→ **Task objective**
Copy exactly every line below, from the first through the one that contains "A Wikipedia article", and skip all pictures.

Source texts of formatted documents
..............................

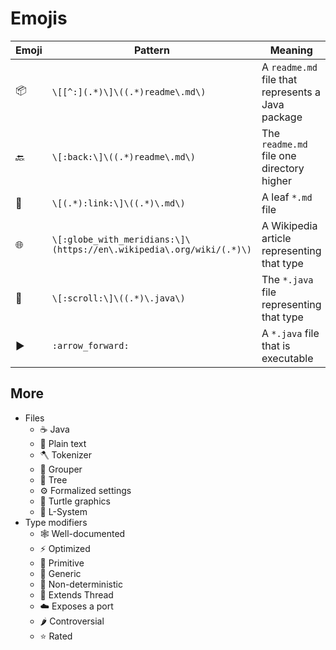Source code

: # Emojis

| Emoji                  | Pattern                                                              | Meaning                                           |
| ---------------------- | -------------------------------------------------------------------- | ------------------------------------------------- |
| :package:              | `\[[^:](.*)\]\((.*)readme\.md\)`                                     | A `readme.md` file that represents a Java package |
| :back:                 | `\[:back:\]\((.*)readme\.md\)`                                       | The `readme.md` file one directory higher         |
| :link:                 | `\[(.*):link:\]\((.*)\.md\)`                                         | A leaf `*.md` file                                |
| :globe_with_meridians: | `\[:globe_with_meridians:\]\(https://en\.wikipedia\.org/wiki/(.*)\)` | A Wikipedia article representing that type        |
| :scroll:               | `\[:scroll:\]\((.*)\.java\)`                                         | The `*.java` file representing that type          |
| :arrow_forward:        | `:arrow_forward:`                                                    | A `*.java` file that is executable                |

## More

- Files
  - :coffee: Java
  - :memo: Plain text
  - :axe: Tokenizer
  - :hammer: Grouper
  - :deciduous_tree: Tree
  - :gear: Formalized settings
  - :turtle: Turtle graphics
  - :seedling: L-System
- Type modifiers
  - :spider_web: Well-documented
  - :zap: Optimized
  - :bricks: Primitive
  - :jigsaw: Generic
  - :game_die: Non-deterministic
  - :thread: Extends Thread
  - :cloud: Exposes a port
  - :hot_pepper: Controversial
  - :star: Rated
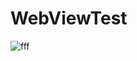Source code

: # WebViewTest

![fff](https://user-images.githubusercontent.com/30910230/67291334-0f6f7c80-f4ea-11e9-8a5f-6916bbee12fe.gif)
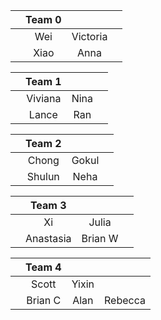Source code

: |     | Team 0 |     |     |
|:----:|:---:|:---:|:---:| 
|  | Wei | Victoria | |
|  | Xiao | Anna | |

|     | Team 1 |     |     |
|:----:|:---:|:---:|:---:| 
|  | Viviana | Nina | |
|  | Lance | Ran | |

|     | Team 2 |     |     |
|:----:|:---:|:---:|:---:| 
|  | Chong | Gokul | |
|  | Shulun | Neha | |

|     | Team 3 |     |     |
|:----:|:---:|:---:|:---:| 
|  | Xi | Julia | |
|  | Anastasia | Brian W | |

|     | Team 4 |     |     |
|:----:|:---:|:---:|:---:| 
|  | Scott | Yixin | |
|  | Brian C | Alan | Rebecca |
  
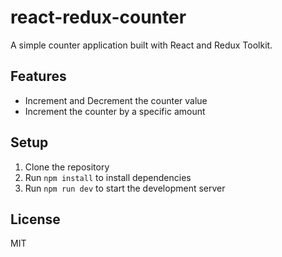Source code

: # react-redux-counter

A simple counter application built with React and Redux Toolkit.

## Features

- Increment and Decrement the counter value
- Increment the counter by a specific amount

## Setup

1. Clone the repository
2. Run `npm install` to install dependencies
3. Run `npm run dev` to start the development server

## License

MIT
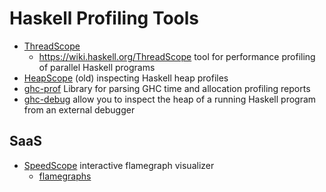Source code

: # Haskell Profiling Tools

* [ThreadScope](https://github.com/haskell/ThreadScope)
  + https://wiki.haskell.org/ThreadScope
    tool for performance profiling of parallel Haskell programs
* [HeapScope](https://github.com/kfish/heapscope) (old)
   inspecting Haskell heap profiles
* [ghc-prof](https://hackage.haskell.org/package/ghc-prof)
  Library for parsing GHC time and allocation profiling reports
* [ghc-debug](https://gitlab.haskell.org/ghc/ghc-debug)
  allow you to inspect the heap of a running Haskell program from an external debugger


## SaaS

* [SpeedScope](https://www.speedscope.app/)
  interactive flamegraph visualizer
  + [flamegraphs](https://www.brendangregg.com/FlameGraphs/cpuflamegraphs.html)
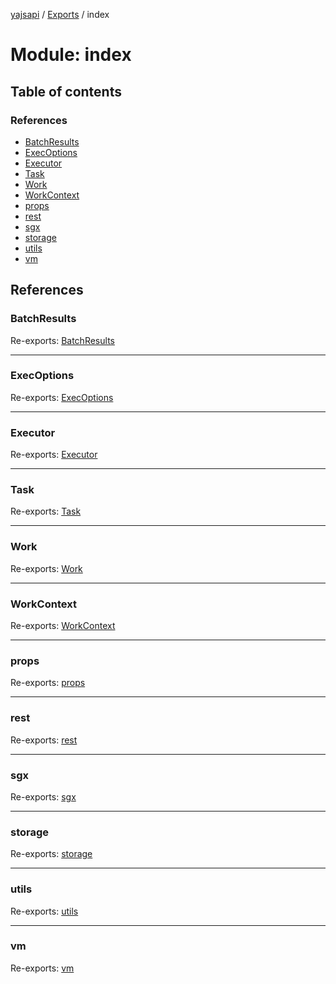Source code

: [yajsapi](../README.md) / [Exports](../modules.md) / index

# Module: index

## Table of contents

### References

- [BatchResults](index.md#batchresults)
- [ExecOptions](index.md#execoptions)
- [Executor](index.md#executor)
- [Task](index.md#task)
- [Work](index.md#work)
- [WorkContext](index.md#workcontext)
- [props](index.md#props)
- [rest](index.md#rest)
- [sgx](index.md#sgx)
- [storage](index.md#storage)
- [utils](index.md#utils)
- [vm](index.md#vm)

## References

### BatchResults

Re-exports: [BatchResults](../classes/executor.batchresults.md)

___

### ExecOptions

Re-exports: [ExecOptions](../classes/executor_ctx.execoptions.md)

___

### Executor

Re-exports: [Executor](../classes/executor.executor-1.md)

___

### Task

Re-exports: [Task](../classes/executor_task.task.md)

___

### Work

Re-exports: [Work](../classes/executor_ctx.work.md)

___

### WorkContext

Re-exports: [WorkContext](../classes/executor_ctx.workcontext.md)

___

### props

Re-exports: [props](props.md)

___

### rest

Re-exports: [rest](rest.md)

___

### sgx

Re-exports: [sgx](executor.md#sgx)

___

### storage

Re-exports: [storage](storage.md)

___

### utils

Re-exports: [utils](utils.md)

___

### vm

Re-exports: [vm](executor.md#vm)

..............................

→ **Answer section**
Source code

: # Emojis

| Emoji                  | Pattern                                                              | Meaning                                           |
| ---------------------- | -------------------------------------------------------------------- | ------------------------------------------------- |
| :package:              | `\[[^:](.*)\]\((.*)readme\.md\)`                                     | A `readme.md` file that represents a Java package |
| :back:                 | `\[:back:\]\((.*)readme\.md\)`                                       | The `readme.md` file one directory higher         |
| :link:                 | `\[(.*):link:\]\((.*)\.md\)`                                         | A leaf `*.md` file                                |
| :globe_with_meridians: | `\[:globe_with_meridians:\]\(https://en\.wikipedia\.org/wiki/(.*)\)` | A Wikipedia article representing that type        |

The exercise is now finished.